Chegou a ser efervescente, no século
XIX, a publicação de folhas periódicas reguenses. Já me passou pela vista um
exemplar da Régua em Camisa, vários
números da e, se bem me lembro, algum número do antigo Douro, fundado em 1863. O novo só muito
mais tarde, em 1900, reapareceu.
Valerá a pena a qualquer estudioso,
dotado de paciência, estudar meticulosamente o que foi, na Régua, a imprensa
periódica no século XIX. Terá, para esse efeito, de recorrer às bibliotecas
públicas, a algum particular e ao Instituto do Vinho do Porto. Esta casa, tão
importante, deve ter adquirido, in illo
tempore, uma boa porção de jornais velhos publicados na Régua.
Diga-se, antes que esqueça, que todos
esses jornais, publicados nesta vila e veementes defensores do Douro, provam
que a capital do país vinhateiro foi sempre a nossa terra. Valem como
pergaminhos comprovativos. Régua, capital do Douro… Assim se disse e há-de
dizer sempre.
Mas, vamos lá ao tema desta crónica.
Tema particular, será a recordação de jornais que eu conheci, aqui na Régua, no
tempo em que me criei.
Foram três bi-semanários, que se
chamaram, a contar do mais velho, O
Independente Reguense, O Douro e O Dissidente.
O Independente
vinha do século passado, o Douro
reaparecera em 1900 e o Dissidente, o
mais novinho, era então, pode-se dizer, recém-nascido.
Independente
e Dissidente
entravam em minha casa duas vezes por semana.
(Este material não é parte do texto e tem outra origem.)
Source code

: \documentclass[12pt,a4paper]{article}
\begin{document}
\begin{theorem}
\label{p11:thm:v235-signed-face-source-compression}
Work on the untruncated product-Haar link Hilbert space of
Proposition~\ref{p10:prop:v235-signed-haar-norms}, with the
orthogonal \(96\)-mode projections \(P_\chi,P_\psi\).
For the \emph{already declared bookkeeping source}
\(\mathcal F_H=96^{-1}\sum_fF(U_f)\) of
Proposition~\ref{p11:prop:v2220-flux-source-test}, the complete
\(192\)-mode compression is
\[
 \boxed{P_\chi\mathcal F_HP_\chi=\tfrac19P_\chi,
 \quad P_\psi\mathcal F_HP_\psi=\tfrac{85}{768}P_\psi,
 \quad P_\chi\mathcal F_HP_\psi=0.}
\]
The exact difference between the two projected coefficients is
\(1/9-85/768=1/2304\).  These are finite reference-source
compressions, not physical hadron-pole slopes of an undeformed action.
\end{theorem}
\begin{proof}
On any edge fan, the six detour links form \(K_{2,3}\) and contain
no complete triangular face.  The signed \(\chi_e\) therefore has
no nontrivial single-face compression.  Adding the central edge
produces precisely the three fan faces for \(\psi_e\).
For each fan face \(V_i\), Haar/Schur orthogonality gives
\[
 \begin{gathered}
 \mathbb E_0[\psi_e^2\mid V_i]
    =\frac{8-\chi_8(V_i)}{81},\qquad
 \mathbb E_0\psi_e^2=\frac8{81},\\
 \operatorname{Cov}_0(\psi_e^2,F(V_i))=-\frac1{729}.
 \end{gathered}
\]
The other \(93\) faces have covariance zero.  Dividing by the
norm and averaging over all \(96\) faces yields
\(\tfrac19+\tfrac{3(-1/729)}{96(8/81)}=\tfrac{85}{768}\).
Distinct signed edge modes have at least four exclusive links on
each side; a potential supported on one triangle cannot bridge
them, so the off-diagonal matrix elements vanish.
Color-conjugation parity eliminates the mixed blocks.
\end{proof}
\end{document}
E eu, rapazinho da escola
primária, recebia-os e lia-os com avidez. Neles saboreava as poesias de Camilo
Guedes, algum artigo de Pinto Pereira e as eruditas notas de Gabriel Gouveia
sobre Camilo, que denominava imortal
humorista.
Folhas saídas de prelos arcaicos,
movidos a pulso, entravam-me em casa húmidas como se tivessem acabado de tomar
banho. E eu, deixem-me assim dizer, respeitava-lhes o pudor. Mal as encarava
para as deletrear.
Cada um dos jornais era entregue, em
minha casa, pelo rapaz da redacção – rapazinho descalço que eu respeitava e
admirava por ver nele alguém que conhecia o segredo de fazer jornais.
Sabedores desse segredo eram homens
feitos como o Chico Cego, do Dissidente,
e o Luís Ribeiro, do Independente.
Vi algumas vezes, à janela do jornal O Douro o tipógrafo Queirós, homem de
rosto magro e cabeleira rica, levantada como trunfa.
Dizia-se que bebia vinho pela medida
grande. Dizia-se até que o contacto com os tipos era mais puxavante que
azeitonas e bacalhau cru. Mas, nem todos os tipógrafos se deixariam tentar.
Luís Ribeiro, do Independente, era
morigerado. Já o Chico cego, enquanto compunha, ia molhando a palavra para
melhor insultar o aprendiz.
Tudo se perde, em terras de província,
quando deixa de se usar. De certo se perderam as colecções dos três
bi-semanários. Se não houver quem as procure à luz da candeia, rezem-lhes por
alma os antigos leitores das três folhinhas.
Mas, aqueles prelos gementes? Não será
possível que o Museu do Douro, agora em formação, venha a possuir, em bom
estado, um exemplar desses objectos?
Merece memória quem lidou com eles a
favor da Régua e do douro. Mas, os prelos, obedientes ao pulso duriense, também
a merecem. Primitivos como eram, não imprimiam mal. Davam de si folhas húmidas
muito asseadas.
Como não há museu municipal, cumpre ao
Museu do Douro, agora em formação, adquirir velhos jornais da Régua e um
exemplar do prelo que os deu à luz. Valeu?